< 1 min read
I recently took a short flight to another state and was seated near a 2 year old that appeared to have a panic attack as the plan was landing. It was distressing for all to see and the child’s parents were unable to do anything as the child had to remain buckled in. When the plane landed, it was as if the event hadn’t happened for the child and they were back to their bubbly talkative self. Has anyone had experience with how to support little ones through panic during similar situations?
Marked as spam
Wow! It sounds like the toddler was truly terrified. Panic attacks are simply horrible and can happen when you least expect them. For a toddler or young child, I think it is important to help them understand what is happening to them. Reassure them that they are ok and i love the idea of singing to them and talking them through their breathing. On a flight it is so difficult since the child needs to remain restrained. It is probably important that the parents talk to the child about it after they are calm again so that they can process what happened. This will mean that the next time they will have a greater understanding of what is happening in that moment.
Oh the poor soul might have been terrified. Such strong behaviors are displayed when children feel overwhelmed, unprotected or threatened.
To be very honest, I have even seen elders becoming anxious during takeoff and landing of plane. He was only a toddler who felt threatened and expressed his fear. Children as young as 2 years usually know very few ways of expressing their distress. Crying and screaming are ways of showing discomfort and fear.
I agree with Dona and Lesley that the child might have felt uncomfortable when plane was descending and not having the reassuring touch of the mom might have made it worse. Being hungry, sleepy or sick could have made things even worse.
Getting the child busy in some mutually enjoyed activities e.g. doing actions on favorite poems, playing peek a boo or using finger puppets usually prevent children from getting into a panic like reaction. Important thing is to get the child ready before hand. Child should be made comfortable in his seat and engaged in the activities before the plane starts to descend.
For younger children pacifiers and favorite teddy bears can also help in making children calm and comfortable.
In the case you refer to, my guess is that the descent of the plane caused discomfort, cause, or earache which might have been the cause of toddler's distress. In young children confusion about the source of discomfort or pain can trigger the sympathetic nervous system (the fight or flight response) and lead to anxiety. Being unable to seek comfort and having to remain seated would probably have further contributed to their panic.
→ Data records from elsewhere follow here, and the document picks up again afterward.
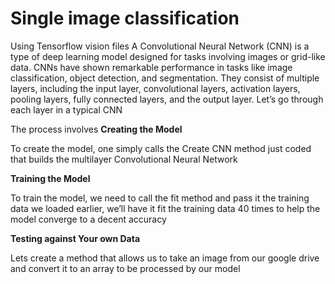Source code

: # Single image classification
Using Tensorflow vision files 
A Convolutional Neural Network (CNN) is a type of deep learning model designed for tasks involving images or grid-like data. 
CNNs have shown remarkable performance in tasks like image classification, object detection, and segmentation. 
They consist of multiple layers, including the input layer, convolutional layers, activation layers, pooling layers, fully connected layers, and the output layer. 
Let’s go through each layer in a typical CNN

The process involves
**Creating the Model**

To create the model, one simply calls the Create CNN method just coded that builds the multilayer Convolutional Neural Network

**Training the Model**

To train the model, we need to call the fit method and pass it the training data we loaded earlier, we’ll have it fit the training data 40 times to help the model converge to a decent accuracy

**Testing against Your own Data**

Lets create a method that allows us to take an image from our google drive and convert it to an array to be processed by our model
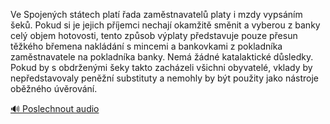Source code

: 
Ve Spojených státech platí řada zaměstnavatelů platy i mzdy vypsáním šeků. Pokud si je jejich příjemci nechají okamžitě směnit a vyberou z banky celý objem hotovosti, tento způsob výplaty představuje pouze přesun těžkého břemena nakládání s mincemi a bankovkami z pokladníka zaměstnavatele na pokladníka banky. Nemá žádné katalaktické důsledky. Pokud by s obdrženými šeky takto zacházeli všichni obyvatelé, vklady by nepředstavovaly peněžní substituty a nemohly by být použity jako nástroje oběžného úvěrování.

[🔊 Poslechnout audio](/data/7-paragraphs/audio/chapter_82/para_005-Ve-Spojench-sttech-plat-ada-zamstnavatel-pla.mp3)
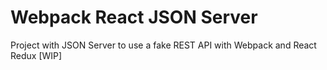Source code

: # Webpack React JSON Server
Project with JSON Server to use a fake REST API with Webpack and React Redux [WIP]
In very young children, the best way to reduce anxiety is to be a constant, calming presence. Being held securely (for children who are not claustrophobic or who are not touch averse) can help to activate the parasympathetic nervous system which can restore calm.
This same technique can be used for children (and adults) of all ages which is why weighted blankets are often recommended, but you can also add other forms of verbal reassurance and can help an older child to rationalise their anxiety or panic which will also help de-escalate their state.
Wow, I have never seen a child that young suffer a panic attack. I honestly don't know if it is possible to have an actual panic attack as a toddler.
However, it sounds obvious that the child was terrified. Some preventative measures may have helped the situation, but it was too late in this case.
It is too bad that she could not hold her child, but I know the rule is under 2 years old for lap children while flying. Perhaps the child was cozy and asleep on the mother's lap and had to be awakened and plopped into the chair abruptly, all alone when landing.
Another factor to consider is that the child may have been having ear pain which is a big reason for small children crying and thrashing around in discomfort when landing.
Providing calm soothing comfort measures is needed whatever the cause. If the child took a bottle, that would help the hungries, and ear pain and provide comfort.
As a mom, I would try the best that I could to wrap myself around my toddler while giving a bottle and talking or singing quietly.
Flying with children is hard, especially when they are this young. I always feel bad for young moms traveling alone with little ones as I know it is a big challenge.